◆ Your assignment ◆
Copy each line in the data below that contains the word "house".

◆ Data records ◆
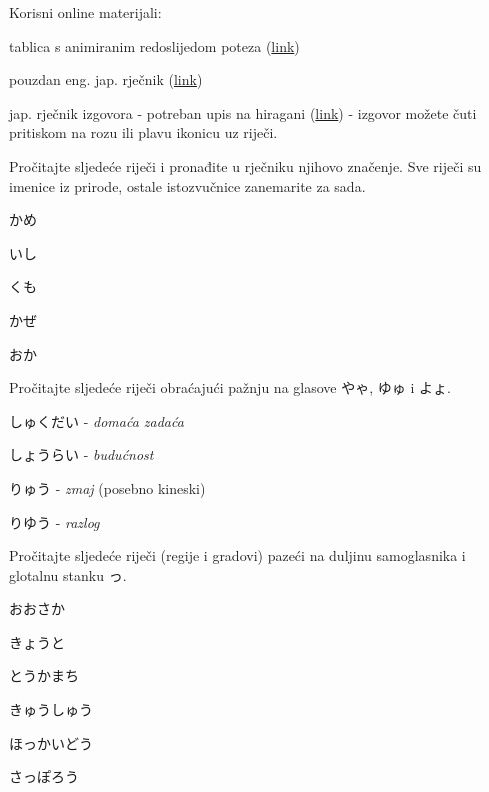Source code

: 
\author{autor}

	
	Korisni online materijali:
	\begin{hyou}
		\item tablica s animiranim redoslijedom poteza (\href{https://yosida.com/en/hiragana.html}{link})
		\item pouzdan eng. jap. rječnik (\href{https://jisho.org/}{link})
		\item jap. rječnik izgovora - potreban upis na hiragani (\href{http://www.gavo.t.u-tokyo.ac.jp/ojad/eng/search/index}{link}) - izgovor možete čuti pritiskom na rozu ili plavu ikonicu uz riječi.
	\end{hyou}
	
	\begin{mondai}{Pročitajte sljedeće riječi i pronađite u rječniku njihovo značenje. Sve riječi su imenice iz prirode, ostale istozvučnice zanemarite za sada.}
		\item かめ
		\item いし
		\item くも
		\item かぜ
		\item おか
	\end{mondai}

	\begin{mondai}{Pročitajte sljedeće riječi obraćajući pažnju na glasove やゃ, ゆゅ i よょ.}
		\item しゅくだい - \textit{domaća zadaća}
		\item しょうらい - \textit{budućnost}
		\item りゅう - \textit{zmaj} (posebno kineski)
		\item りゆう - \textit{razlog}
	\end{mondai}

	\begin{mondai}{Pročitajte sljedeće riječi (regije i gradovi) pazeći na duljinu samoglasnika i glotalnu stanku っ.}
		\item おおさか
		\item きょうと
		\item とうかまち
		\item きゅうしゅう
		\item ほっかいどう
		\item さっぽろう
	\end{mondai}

--

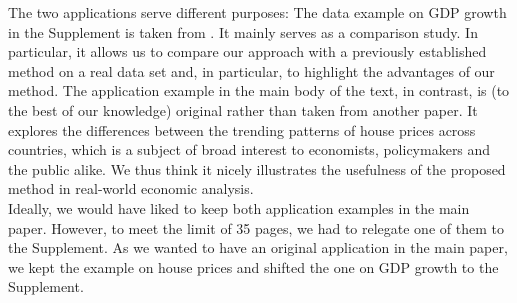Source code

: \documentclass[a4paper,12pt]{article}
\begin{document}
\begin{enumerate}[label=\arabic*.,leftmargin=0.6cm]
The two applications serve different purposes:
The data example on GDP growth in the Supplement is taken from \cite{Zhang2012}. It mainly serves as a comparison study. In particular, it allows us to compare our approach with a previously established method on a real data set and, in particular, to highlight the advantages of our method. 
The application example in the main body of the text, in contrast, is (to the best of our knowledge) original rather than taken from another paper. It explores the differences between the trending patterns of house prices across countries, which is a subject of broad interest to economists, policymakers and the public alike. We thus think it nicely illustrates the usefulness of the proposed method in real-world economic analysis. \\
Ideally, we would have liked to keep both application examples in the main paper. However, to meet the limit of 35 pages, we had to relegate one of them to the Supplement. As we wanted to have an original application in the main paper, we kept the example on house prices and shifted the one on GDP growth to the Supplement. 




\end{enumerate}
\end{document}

--

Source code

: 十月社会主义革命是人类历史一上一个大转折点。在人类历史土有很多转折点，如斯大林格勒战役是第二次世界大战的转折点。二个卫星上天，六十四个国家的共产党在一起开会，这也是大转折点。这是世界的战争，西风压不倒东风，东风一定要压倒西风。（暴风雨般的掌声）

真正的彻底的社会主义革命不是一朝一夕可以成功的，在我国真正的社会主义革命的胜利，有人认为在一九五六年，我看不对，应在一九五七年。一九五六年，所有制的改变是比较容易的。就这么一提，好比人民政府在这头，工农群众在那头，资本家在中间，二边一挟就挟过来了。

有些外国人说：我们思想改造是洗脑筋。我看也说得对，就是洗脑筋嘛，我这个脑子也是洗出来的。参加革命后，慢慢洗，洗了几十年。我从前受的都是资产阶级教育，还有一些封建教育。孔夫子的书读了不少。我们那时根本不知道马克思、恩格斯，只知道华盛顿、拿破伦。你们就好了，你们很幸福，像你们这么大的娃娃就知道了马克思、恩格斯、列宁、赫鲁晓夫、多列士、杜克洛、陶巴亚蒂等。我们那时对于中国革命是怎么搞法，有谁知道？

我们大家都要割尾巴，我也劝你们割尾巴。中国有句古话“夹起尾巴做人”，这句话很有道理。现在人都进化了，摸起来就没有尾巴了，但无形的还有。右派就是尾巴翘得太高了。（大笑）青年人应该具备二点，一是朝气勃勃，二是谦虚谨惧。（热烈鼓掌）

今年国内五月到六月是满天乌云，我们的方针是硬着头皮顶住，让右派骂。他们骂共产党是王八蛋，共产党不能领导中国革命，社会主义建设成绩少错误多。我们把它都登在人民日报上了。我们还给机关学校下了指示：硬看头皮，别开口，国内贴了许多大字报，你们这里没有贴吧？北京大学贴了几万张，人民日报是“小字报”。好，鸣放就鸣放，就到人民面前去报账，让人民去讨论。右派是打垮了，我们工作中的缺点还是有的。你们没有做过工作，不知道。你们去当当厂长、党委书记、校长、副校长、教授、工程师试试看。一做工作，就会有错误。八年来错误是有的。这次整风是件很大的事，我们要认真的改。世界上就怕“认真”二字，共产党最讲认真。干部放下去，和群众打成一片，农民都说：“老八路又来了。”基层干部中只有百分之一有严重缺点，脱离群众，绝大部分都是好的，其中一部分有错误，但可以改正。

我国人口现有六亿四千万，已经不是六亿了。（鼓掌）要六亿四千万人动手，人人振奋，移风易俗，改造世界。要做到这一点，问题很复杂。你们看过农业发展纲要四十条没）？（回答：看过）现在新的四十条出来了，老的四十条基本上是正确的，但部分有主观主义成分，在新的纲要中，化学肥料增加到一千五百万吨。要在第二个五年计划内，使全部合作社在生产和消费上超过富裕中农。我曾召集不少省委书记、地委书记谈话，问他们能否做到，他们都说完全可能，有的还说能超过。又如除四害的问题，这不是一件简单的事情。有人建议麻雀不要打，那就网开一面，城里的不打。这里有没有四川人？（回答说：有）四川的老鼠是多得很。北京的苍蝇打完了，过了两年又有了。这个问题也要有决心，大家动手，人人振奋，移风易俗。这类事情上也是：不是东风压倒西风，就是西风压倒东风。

◆ Expected answer ◆
The application example in the main body of the text, in contrast, is (to the best of our knowledge) original rather than taken from another paper. It explores the differences between the trending patterns of house prices across countries, which is a subject of broad interest to economists, policymakers and the public alike. We thus think it nicely illustrates the usefulness of the proposed method in real-world economic analysis. \\
Ideally, we would have liked to keep both application examples in the main paper. However, to meet the limit of 35 pages, we had to relegate one of them to the Supplement. As we wanted to have an original application in the main paper, we kept the example on house prices and shifted the one on GDP growth to the Supplement. 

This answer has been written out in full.